JAKARTA, SELASA — Untuk mengusut penyebab tewasnya Ketua DPRD Abdul Aziz Angkat dalam demo yang berakhir anarkis, polisi telah mengamankan enam orang demonstran. Salah satunya adalah mantan anggota DPRD yang dinilai ikut bertanggung jawab dalam aksi anarkis tersebut.
"Untuk sementara, yang kita mintai pertanggungjawaban dari demo yang berujung anarkis ini adalah para pimpinan aksi, termasuk salah satunya anggota DPRD Candra Panggabean," ujar Kadiv Humas Mabes Polri Irjen Abubakar Nataprawira dalam keterangannya kepada wartawan, Selasa (3/2) malam. Ia mengatakan, jumlah saksi masih akan terus berkembang.
Meskipun belum ada bukti adanya penganiayaan yang menyebabkan Ketua DPRD Sumut meninggal, polisi sudah memastikan bakal ada beberapa saksi yang akan ditetapkan sebagai tersangka. Penanggung jawab aksi bakal ditetapkan sebagai tersangka karena mereka dinilai telah menyalahi izin ujuk rasa.
"Mereka bakal dijerat dengan pasal 17O KUHP tentang tindakan anarkis. Mereka telah melanggar. Izinnya unjuk rasa damai, tapi kenyataannya anarkis," tandas Abubakar.

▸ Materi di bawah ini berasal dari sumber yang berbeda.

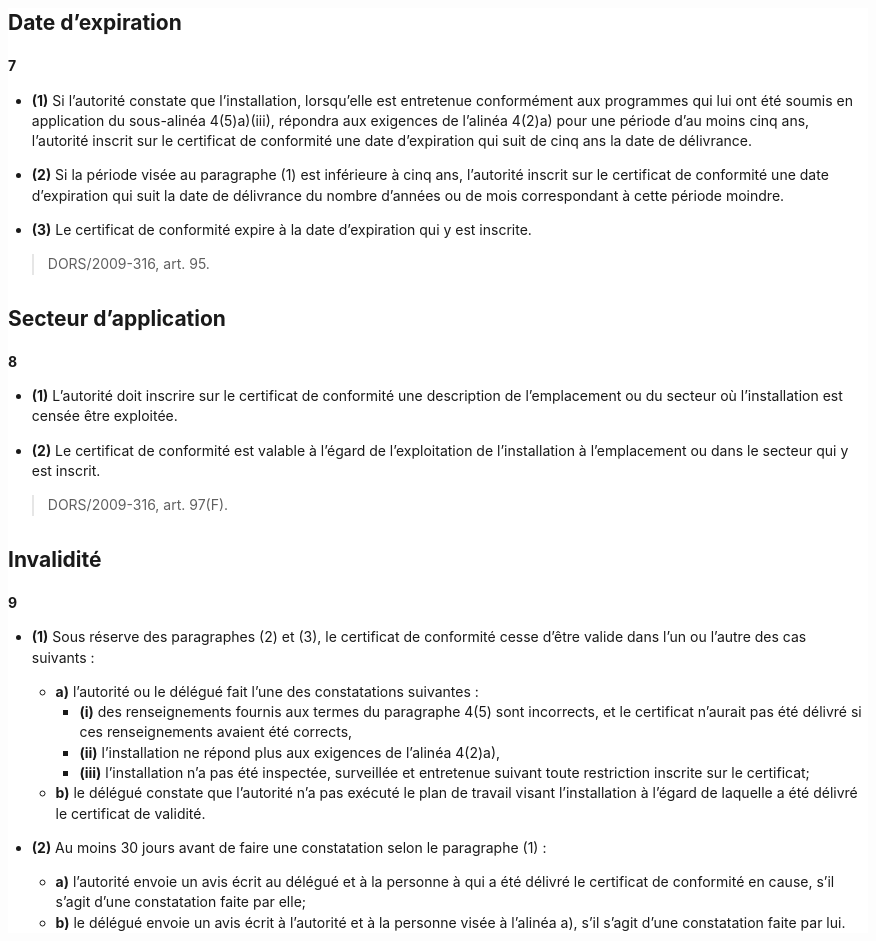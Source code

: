 
## Date d’expiration


**7** 

- **(1)** Si l’autorité constate que l’installation, lorsqu’elle est entretenue conformément aux programmes qui lui ont été soumis en application du sous-alinéa 4(5)a)(iii), répondra aux exigences de l’alinéa 4(2)a) pour une période d’au moins cinq ans, l’autorité inscrit sur le certificat de conformité une date d’expiration qui suit de cinq ans la date de délivrance.

- **(2)** Si la période visée au paragraphe (1) est inférieure à cinq ans, l’autorité inscrit sur le certificat de conformité une date d’expiration qui suit la date de délivrance du nombre d’années ou de mois correspondant à cette période moindre.

- **(3)** Le certificat de conformité expire à la date d’expiration qui y est inscrite.
> DORS/2009-316, art. 95.





## Secteur d’application


**8** 

- **(1)** L’autorité doit inscrire sur le certificat de conformité une description de l’emplacement ou du secteur où l’installation est censée être exploitée.

- **(2)** Le certificat de conformité est valable à l’égard de l’exploitation de l’installation à l’emplacement ou dans le secteur qui y est inscrit.
> DORS/2009-316, art. 97(F).





## Invalidité


**9** 

- **(1)** Sous réserve des paragraphes (2) et (3), le certificat de conformité cesse d’être valide dans l’un ou l’autre des cas suivants :
	- **a)** l’autorité ou le délégué fait l’une des constatations suivantes :
		- **(i)** des renseignements fournis aux termes du paragraphe 4(5) sont incorrects, et le certificat n’aurait pas été délivré si ces renseignements avaient été corrects,
		- **(ii)** l’installation ne répond plus aux exigences de l’alinéa 4(2)a),
		- **(iii)** l’installation n’a pas été inspectée, surveillée et entretenue suivant toute restriction inscrite sur le certificat;
	- **b)** le délégué constate que l’autorité n’a pas exécuté le plan de travail visant l’installation à l’égard de laquelle a été délivré le certificat de validité.

- **(2)** Au moins 30 jours avant de faire une constatation selon le paragraphe (1) :
	- **a)** l’autorité envoie un avis écrit au délégué et à la personne à qui a été délivré le certificat de conformité en cause, s’il s’agit d’une constatation faite par elle;
	- **b)** le délégué envoie un avis écrit à l’autorité et à la personne visée à l’alinéa a), s’il s’agit d’une constatation faite par lui.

Menurut Abubakar, pasal yang akan dijeratkan tersebut kemungkinan masih akan berkembang ke pelanggaran tindak pidana lainnya, apalagi bila nanti dari hasil penyidikan memang ditemukan saksi-saksi dan bukti adanya tindak kekerasan yang menyebabkan Abdul Aziz Angkat meninggal.

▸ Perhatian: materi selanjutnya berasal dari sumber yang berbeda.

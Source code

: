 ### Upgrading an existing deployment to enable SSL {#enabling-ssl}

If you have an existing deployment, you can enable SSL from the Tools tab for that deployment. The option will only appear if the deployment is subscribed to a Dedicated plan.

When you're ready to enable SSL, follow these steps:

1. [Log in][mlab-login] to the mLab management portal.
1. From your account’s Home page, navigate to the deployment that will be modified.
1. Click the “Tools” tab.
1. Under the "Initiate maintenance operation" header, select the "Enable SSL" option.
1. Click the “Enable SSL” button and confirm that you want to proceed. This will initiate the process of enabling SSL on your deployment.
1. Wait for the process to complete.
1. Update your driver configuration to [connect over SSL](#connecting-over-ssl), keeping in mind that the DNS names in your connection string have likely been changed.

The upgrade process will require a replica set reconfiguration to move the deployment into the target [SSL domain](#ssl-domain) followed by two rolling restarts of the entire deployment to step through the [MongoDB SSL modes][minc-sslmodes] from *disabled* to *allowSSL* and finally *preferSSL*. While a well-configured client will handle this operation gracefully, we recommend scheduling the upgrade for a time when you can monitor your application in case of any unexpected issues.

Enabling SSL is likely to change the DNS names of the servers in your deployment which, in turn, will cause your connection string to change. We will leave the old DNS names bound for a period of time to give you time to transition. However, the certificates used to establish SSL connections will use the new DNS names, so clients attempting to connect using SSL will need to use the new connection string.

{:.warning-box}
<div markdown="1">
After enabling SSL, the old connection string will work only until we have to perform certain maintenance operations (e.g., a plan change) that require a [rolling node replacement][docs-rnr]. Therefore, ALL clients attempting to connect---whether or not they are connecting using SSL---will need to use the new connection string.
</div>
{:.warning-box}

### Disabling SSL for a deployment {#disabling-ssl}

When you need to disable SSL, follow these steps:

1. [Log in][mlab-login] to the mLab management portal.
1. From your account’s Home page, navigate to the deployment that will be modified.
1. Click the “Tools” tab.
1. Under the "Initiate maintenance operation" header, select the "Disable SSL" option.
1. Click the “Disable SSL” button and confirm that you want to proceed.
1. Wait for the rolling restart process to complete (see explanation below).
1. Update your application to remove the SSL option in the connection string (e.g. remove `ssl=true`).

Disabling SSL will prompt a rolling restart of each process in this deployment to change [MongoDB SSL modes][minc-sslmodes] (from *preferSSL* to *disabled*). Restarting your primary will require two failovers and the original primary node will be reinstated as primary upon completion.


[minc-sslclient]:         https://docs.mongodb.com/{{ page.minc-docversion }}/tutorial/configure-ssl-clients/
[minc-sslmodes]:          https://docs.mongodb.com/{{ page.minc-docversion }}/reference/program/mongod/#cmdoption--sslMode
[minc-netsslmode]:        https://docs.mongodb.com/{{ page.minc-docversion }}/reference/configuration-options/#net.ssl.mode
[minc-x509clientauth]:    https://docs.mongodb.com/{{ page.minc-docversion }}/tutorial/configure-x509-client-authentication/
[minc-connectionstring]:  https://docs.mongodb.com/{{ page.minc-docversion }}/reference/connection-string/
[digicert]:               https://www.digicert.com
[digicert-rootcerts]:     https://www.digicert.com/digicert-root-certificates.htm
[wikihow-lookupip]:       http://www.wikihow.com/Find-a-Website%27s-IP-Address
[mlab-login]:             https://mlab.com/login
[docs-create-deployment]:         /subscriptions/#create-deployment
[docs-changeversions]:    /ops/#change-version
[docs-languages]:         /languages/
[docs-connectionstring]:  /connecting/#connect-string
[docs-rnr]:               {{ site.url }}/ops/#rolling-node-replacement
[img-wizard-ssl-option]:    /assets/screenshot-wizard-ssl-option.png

"Kalau memang nanti ditemukan ada bukti yang melakukan pemukulan atau penganiayaan yang menyebakan Ketua DPRD meninggal, tentu akan berkembang. Yang jadi tersangka bukan hanya penanggung jawabnya, tapi para demonstran yang melakukan pemukulan dan penganiayaan," tegas Abubakar.

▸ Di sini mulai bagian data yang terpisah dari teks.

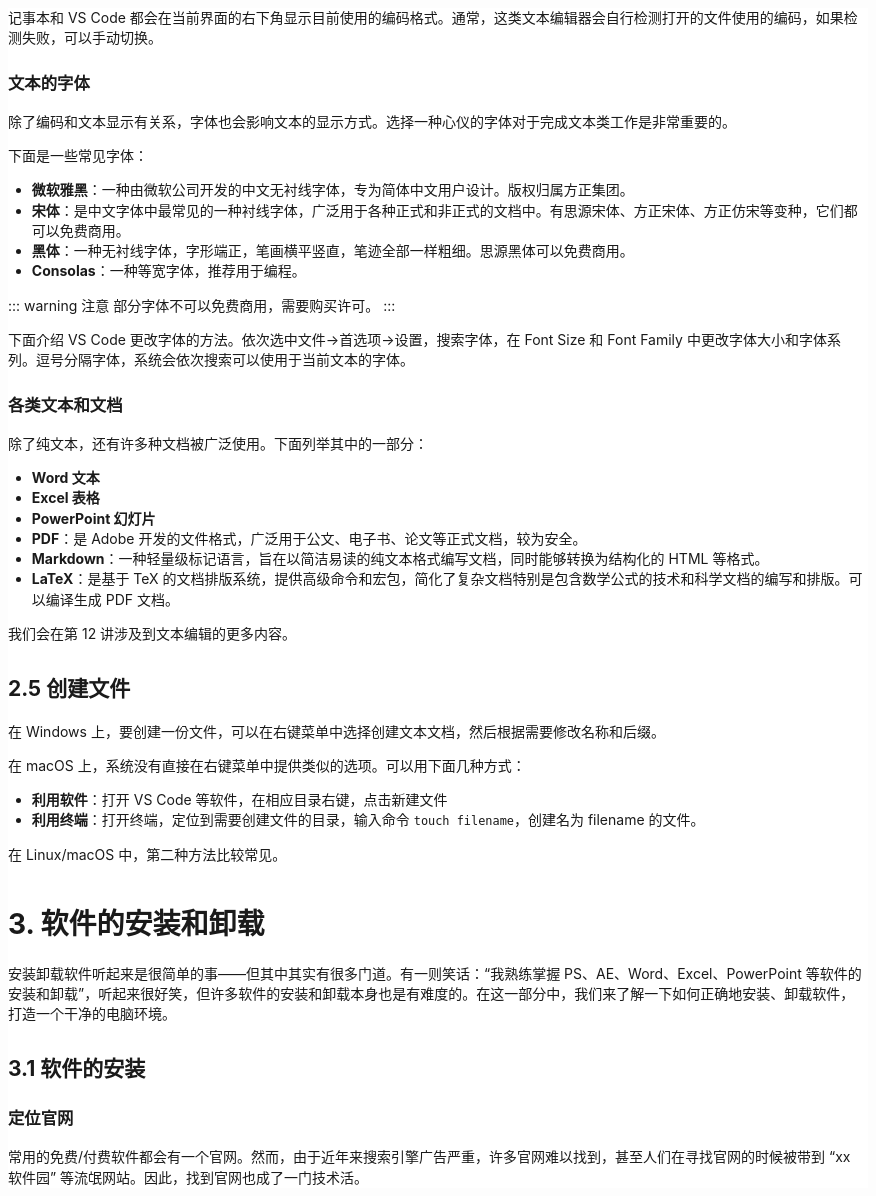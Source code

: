 记事本和 VS Code 都会在当前界面的右下角显示目前使用的编码格式。通常，这类文本编辑器会自行检测打开的文件使用的编码，如果检测失败，可以手动切换。

### 文本的字体

除了编码和文本显示有关系，字体也会影响文本的显示方式。选择一种心仪的字体对于完成文本类工作是非常重要的。

下面是一些常见字体：

- **微软雅黑**：一种由微软公司开发的中文无衬线字体，专为简体中文用户设计。版权归属方正集团。
- **宋体**：是中文字体中最常见的一种衬线字体，广泛用于各种正式和非正式的文档中。有思源宋体、方正宋体、方正仿宋等变种，它们都可以免费商用。
- **黑体**：一种无衬线字体，字形端正，笔画横平竖直，笔迹全部一样粗细。思源黑体可以免费商用。
- **Consolas**：一种等宽字体，推荐用于编程。

::: warning 注意
部分字体不可以免费商用，需要购买许可。
:::

下面介绍 VS Code 更改字体的方法。依次选中文件->首选项->设置，搜索字体，在 Font Size 和 Font Family 中更改字体大小和字体系列。逗号分隔字体，系统会依次搜索可以使用于当前文本的字体。

### 各类文本和文档

除了纯文本，还有许多种文档被广泛使用。下面列举其中的一部分：

- **Word 文本**
- **Excel 表格**
- **PowerPoint 幻灯片**
- **PDF**：是 Adobe 开发的文件格式，广泛用于公文、电子书、论文等正式文档，较为安全。
- **Markdown**：一种轻量级标记语言，旨在以简洁易读的纯文本格式编写文档，同时能够转换为结构化的 HTML 等格式。
- **LaTeX**：是基于 TeX 的文档排版系统，提供高级命令和宏包，简化了复杂文档特别是包含数学公式的技术和科学文档的编写和排版。可以编译生成 PDF 文档。

我们会在第 12 讲涉及到文本编辑的更多内容。

## 2.5 创建文件

在 Windows 上，要创建一份文件，可以在右键菜单中选择创建文本文档，然后根据需要修改名称和后缀。

在 macOS 上，系统没有直接在右键菜单中提供类似的选项。可以用下面几种方式：

- **利用软件**：打开 VS Code 等软件，在相应目录右键，点击新建文件
- **利用终端**：打开终端，定位到需要创建文件的目录，输入命令 `touch filename`，创建名为 filename 的文件。

在 Linux/macOS 中，第二种方法比较常见。

# 3. 软件的安装和卸载

安装卸载软件听起来是很简单的事——但其中其实有很多门道。有一则笑话：“我熟练掌握 PS、AE、Word、Excel、PowerPoint 等软件的安装和卸载”，听起来很好笑，但许多软件的安装和卸载本身也是有难度的。在这一部分中，我们来了解一下如何正确地安装、卸载软件，打造一个干净的电脑环境。

## 3.1 软件的安装

### 定位官网

常用的免费/付费软件都会有一个官网。然而，由于近年来搜索引擎广告严重，许多官网难以找到，甚至人们在寻找官网的时候被带到 “xx 软件园” 等流氓网站。因此，找到官网也成了一门技术活。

Meski demikian, kesimpulan sementara penyebab kematian Aziz Angkat adalah serangan jantung karena hasil visum RS Pirngadi Medan tidak menemukan tanda-tanda penganiayaan. Meski demikian, polisi tetap melakukan otopsi menyeluruh untuk menemukan penyebab sebenarnya.
"Kesimpulan sementara ini baru dari visum. Kami masih akan melakukan otopsi. Visum kan hanya di luarnya saja. Kalau otopsi secara meyeluruh. Dilakukan operasi pembedahan terhadap jenazahnya," kata Abubakar.